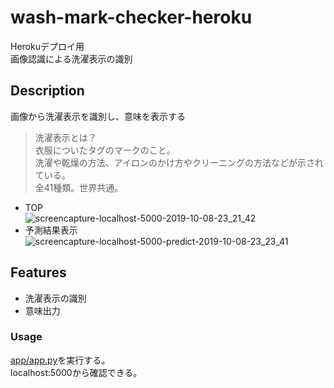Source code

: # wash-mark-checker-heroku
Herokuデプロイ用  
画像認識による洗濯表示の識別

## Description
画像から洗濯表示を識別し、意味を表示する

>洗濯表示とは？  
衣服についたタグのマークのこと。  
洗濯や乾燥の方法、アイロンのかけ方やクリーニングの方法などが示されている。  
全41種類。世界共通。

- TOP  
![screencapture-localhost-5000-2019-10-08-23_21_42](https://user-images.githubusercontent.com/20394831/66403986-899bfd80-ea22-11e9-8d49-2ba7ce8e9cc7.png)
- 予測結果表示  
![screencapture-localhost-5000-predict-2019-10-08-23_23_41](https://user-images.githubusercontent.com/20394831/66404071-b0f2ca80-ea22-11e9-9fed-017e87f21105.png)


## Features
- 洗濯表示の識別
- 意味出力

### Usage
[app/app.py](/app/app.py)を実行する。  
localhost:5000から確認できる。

====

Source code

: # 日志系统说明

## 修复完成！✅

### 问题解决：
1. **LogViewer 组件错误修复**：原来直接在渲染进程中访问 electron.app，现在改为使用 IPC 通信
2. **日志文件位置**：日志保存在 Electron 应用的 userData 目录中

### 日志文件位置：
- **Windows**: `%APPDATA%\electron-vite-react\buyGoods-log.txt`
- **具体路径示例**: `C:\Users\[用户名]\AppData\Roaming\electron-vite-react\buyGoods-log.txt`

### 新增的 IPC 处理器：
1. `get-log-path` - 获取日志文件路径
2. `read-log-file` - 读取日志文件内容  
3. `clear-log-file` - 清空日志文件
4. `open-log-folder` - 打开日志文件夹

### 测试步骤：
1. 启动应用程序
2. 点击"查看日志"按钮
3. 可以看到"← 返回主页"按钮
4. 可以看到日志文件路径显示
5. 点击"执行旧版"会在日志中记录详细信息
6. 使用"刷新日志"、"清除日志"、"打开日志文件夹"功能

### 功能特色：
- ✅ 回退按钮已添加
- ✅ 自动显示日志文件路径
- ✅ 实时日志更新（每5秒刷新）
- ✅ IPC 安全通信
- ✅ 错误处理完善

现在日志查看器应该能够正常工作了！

====

What you give back should be only the lines of the records above, starting at the line with "4. 可以看到日志文件路径显示" and ending at the line with "现在日志查看器应该能够正常工作了！", restated word for word.

4. 可以看到日志文件路径显示
5. 点击"执行旧版"会在日志中记录详细信息
6. 使用"刷新日志"、"清除日志"、"打开日志文件夹"功能

### 功能特色：
- ✅ 回退按钮已添加
- ✅ 自动显示日志文件路径
- ✅ 实时日志更新（每5秒刷新）
- ✅ IPC 安全通信
- ✅ 错误处理完善

现在日志查看器应该能够正常工作了！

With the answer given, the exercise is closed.